The presentation of a novel theory in orthogonal regression The literature about neural-based algorithms is often dedicated to principal component analysis (PCA) and considers minor component analysis (MCA) a mere consequence. Breaking the mold, Neural-Based Orthogonal Data Fitting is the first book to start with the MCA problem and arrive at important conclusions about the PCA problem. The book proposes several neural networks, all endowed with a complete theory that not only explains their behavior, but also compares them with the existing neural and traditional algorithms. EXIN neurons, which are of the authors' invention, are introduced, explained, and analyzed. Further, it studies the algorithms as a differential geometry problem, a dynamic problem, a stochastic problem, and a numerical problem. It demonstrates the novel aspects of its main theory, including its applications in computer vision and linear system identification.

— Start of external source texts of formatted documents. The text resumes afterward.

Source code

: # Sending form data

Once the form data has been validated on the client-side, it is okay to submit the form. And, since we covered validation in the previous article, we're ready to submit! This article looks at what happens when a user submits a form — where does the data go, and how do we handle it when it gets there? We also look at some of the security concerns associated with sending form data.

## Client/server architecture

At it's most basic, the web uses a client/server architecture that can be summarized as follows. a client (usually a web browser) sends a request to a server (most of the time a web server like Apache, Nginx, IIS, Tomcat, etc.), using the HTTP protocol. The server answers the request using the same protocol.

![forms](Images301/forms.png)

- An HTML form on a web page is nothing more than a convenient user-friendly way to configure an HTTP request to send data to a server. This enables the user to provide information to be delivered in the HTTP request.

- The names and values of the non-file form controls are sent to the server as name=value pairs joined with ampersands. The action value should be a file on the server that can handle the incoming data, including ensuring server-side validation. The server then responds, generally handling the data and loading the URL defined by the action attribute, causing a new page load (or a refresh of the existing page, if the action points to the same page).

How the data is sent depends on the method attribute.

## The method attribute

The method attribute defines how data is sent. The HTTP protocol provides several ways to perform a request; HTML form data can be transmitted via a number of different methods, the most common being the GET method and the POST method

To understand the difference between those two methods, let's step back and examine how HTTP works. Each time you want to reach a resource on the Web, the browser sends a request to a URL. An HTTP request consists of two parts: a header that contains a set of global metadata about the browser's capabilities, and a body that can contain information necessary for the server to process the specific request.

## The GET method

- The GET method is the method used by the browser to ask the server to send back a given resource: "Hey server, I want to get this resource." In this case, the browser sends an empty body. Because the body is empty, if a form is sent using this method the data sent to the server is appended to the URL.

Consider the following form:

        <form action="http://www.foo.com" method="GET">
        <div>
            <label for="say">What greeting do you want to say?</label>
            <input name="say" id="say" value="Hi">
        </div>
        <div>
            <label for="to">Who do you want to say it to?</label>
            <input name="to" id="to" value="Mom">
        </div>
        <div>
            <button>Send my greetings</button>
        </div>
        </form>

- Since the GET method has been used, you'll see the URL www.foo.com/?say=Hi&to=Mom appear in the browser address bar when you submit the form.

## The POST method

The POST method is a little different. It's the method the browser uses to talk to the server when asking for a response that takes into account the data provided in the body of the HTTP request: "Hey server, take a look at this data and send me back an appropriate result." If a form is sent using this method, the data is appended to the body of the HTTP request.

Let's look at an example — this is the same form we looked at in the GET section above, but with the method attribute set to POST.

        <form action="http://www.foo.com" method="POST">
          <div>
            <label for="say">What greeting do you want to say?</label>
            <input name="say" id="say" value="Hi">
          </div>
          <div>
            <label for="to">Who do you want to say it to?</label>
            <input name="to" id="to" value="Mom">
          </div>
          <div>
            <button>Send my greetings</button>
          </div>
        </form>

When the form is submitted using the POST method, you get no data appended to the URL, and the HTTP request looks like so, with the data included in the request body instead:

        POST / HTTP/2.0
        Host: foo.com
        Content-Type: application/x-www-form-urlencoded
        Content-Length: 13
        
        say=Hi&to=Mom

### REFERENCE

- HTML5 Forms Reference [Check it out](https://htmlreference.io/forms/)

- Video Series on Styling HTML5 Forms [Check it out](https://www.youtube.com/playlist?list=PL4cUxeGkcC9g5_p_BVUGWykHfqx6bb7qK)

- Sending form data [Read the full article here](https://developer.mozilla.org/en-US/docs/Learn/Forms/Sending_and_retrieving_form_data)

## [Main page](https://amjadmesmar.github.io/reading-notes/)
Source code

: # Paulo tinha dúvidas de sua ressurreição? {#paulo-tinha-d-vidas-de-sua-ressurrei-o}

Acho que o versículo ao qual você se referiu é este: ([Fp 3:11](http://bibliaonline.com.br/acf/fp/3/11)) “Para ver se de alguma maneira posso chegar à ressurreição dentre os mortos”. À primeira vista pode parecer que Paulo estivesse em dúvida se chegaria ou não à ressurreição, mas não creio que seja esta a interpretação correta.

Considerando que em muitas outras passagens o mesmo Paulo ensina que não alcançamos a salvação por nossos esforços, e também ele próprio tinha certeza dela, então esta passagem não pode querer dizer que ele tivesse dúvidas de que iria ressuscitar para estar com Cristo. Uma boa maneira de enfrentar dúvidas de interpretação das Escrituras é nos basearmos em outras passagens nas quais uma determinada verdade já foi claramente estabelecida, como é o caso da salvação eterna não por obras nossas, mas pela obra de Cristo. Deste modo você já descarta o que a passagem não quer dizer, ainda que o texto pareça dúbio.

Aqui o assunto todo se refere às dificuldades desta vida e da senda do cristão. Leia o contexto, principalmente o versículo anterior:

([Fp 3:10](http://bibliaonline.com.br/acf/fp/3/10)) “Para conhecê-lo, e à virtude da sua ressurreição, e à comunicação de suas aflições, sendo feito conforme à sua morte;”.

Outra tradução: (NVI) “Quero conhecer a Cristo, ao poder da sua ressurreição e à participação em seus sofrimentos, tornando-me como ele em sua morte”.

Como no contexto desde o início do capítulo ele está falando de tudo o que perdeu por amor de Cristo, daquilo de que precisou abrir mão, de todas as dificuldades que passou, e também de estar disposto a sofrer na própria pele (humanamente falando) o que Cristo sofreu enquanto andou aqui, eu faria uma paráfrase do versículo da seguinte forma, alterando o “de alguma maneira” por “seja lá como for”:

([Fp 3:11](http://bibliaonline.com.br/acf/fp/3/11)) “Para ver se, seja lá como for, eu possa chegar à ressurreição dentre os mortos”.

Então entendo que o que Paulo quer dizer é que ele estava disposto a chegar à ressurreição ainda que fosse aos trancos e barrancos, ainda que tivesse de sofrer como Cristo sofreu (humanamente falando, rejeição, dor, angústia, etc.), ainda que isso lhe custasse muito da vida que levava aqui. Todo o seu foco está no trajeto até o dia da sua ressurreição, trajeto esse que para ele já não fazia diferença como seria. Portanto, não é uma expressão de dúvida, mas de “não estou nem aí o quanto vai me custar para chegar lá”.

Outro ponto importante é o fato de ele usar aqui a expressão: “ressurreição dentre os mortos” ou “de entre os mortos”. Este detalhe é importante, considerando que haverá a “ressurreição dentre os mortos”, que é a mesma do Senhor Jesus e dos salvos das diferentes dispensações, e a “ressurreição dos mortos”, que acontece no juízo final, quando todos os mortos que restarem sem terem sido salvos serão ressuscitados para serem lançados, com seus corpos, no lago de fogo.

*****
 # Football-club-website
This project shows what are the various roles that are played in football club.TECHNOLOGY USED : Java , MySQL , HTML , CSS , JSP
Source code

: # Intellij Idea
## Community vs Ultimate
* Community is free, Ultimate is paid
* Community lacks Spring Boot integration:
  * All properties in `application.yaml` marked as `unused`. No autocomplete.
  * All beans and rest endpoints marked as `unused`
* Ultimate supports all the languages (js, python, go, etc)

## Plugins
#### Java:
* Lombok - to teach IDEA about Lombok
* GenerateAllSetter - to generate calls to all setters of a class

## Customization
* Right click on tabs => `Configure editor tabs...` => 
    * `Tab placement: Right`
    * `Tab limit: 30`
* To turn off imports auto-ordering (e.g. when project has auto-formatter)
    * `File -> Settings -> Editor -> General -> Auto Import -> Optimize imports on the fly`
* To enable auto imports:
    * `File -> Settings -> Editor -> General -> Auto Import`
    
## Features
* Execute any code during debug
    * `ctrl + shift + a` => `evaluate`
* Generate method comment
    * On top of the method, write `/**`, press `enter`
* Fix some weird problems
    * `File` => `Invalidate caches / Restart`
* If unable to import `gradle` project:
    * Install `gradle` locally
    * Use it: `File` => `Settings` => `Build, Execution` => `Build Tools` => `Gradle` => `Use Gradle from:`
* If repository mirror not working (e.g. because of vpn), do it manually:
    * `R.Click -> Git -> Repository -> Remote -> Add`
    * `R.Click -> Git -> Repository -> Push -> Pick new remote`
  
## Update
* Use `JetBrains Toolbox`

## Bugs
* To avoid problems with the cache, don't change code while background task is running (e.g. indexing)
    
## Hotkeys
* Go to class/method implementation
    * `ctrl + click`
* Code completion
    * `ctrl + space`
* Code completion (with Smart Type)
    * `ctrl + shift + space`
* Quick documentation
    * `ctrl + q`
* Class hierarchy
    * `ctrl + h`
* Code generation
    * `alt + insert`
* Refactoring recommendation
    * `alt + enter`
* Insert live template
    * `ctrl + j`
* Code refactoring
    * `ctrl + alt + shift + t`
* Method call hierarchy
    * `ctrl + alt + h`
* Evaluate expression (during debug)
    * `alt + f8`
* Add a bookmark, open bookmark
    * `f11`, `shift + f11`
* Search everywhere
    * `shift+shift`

The book shows both the derivation of the TLS EXIN from the MCA EXIN and the original derivation, as well as: Shows TLS problems and gives a sketch of their history and applications Presents MCA EXIN and compares it with the other existing approaches Introduces the TLS EXIN neuron and the SCG and BFGS acceleration techniques and compares them with TLS GAO Outlines the GeTLS EXIN theory for generalizing and unifying the regression problems Establishes the GeMCA theory, starting with the identification of GeTLS EXIN as a generalization eigenvalue problem In dealing with mathematical and numerical aspects of EXIN neurons, the book is mainly theoretical. All the algorithms, however, have been used in analyzing real-time problems and show accurate solutions. Neural-Based Orthogonal Data Fitting is useful for statisticians, applied mathematics experts, and engineers.